For the past decade I have created artwork about war and nationhood. Whether I photograph a Revolutionary War site, examine the U.S./Mexican border, or contemplate how photography mediates my understanding of events in Iraq and Afghanistan, I examine how images of conflict and contested lands shape American psyche and history.
My series Borderlands reimagines the U.S./Mexico border landscape; it includes views of the land that are visually truncated and deteriorating. The series consists of “straight” photographs made on sight in the American Southwest, unique screen-prints, and video stills from Google Maps explorations. In the screen-prints, I over-layer internet iconography, compress views of the United States and Mexico into the same image, and reintegrate the spaces in order illustrate their interconnectedness, despite the politics that renders them separate. Borderlands intentionally confuses the virtual and physical worlds and includes iconography that suggests noise and silence, seeing and not seeing.
In my photographic series Scheduled Implosions (2014–present), I consider the temporality of our constructed landscape by photographing media coverage of building demolitions. For this series, I use a medium-format camera and instant film to shoot still images of news coverage of building demolitions found on the internet. I employ long exposures in order to make visible the tensions between the still and moving pictures. My new images offer ghostly visions of a collapsing world and point to our collective fascination with violence. They also allude to recent political events, such as the failure of Wall Street, the recent housing crash, and international conflict and war.

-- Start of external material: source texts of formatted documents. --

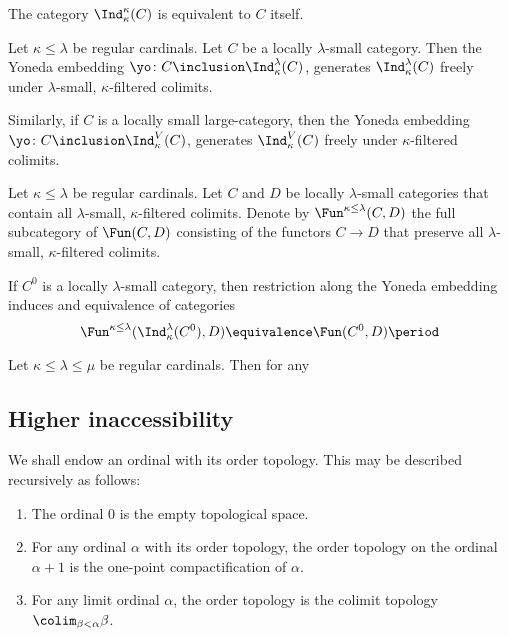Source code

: \begin{eg}
	The category $ \Ind_{\kappa}^{\kappa}(C) $ is
	equivalent to $ C $ itself.
\end{eg}

\begin{proposition}
	Let $ \kappa \leq \lambda $ be regular cardinals.
	Let $ C $ be a locally $ \lambda $-small category.
	Then the Yoneda embedding
	$ \yo \colon C \inclusion \Ind_{\kappa}^{\lambda}(C) $,
	generates $ \Ind_{\kappa}^{\lambda}(C) $ freely under
	$ \lambda $-small, $ \kappa $-filtered colimits.

	Similarly, if $ C $ is a locally small large-category,
	then the Yoneda embedding
	$ \yo \colon C \inclusion \Ind_{\kappa}^{V}(C) $,
	generates $ \Ind_{\kappa}^V(C) $ freely under
	$ \kappa $-filtered colimits.
\end{proposition}

\begin{notation}
	Let $ \kappa \leq \lambda $ be regular cardinals.
	Let $ C $ and $ D $  be locally $ \lambda $-small categories
	that contain all $ \lambda $-small, $ \kappa $-filtered colimits.
	Denote by $ \Fun^{\kappa \leq \lambda}(C, D) $
	the full subcategory of $ \Fun(C,D) $ consisting of
	the functors $ C \to D $ that preserve all 
	$ \lambda $-small, $ \kappa $-filtered colimits.

	If $ C^0 $ is a locally $ \lambda $-small category,
	then restriction along the Yoneda embedding
	induces and equivalence of categories
	\[
		\Fun^{\kappa \leq \lambda}(\Ind_{\kappa}^{\lambda}(C^0), D)
		\equivalence \Fun(C^0, D) \period
	\]
\end{notation}

\begin{eg}
	Let $ \kappa \leq \lambda \leq \mu $ be regular cardinals.
	Then for any 
\end{eg}

\subsection{Higher inaccessibility}%
\label{sub:higher_inaccessibility}

\begin{nul}
	We shall endow an ordinal with its order topology.
	This may be described recursively as follows:
	\begin{enumerate}
		\item The ordinal $ 0 $ is the empty topological space.
		\item For any ordinal $ \alpha $ with its order topology,
			the order topology on the ordinal $ \alpha + 1 $
			is the one-point compactification of $ \alpha $.
		\item For any limit ordinal $ \alpha $,
			the order topology is the colimit topology
			$ \colim_{\beta < \alpha} \beta $.
	\end{enumerate}
\end{nul}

In addition, I have been altering the code of jpeg images to intentionally corrupt files of architectural plans. The digital corruption renders each plan useless and anticipates the inevitable collapse of each structure. These new images point to the impermanence of our world and the corruptibility of the images we create about it.
In Battlegrounds (2011-2013), I depict the iconography of war. I also consider how my own understanding of war (as an American civilian) is mediated through images. Thus, I re-photograph preexisting pictures of battlegrounds in order to show how the material elements of a photograph influence my perception. The war I see is empty, dislocated, and hazy. These images offer a fragile vision of human experience and damaged landscape.
The artist book and photographic series, Battle of Monmouth (2010), pictures a Revolutionary War site located outside of Freehold, New Jersey. Today the Battle of Monmouth exists in fragments; excavated bullets, cloudy horizon lines, and illegible texts mark the conflict. The Monmouth book does not attempt to retell a single historic narrative. Instead, It presents a collection of image fragments that suggest the limits and possibilities of historic meaning. As an artist, I am interested in how we can begin to imagine a war that pre-dates the invention of photography.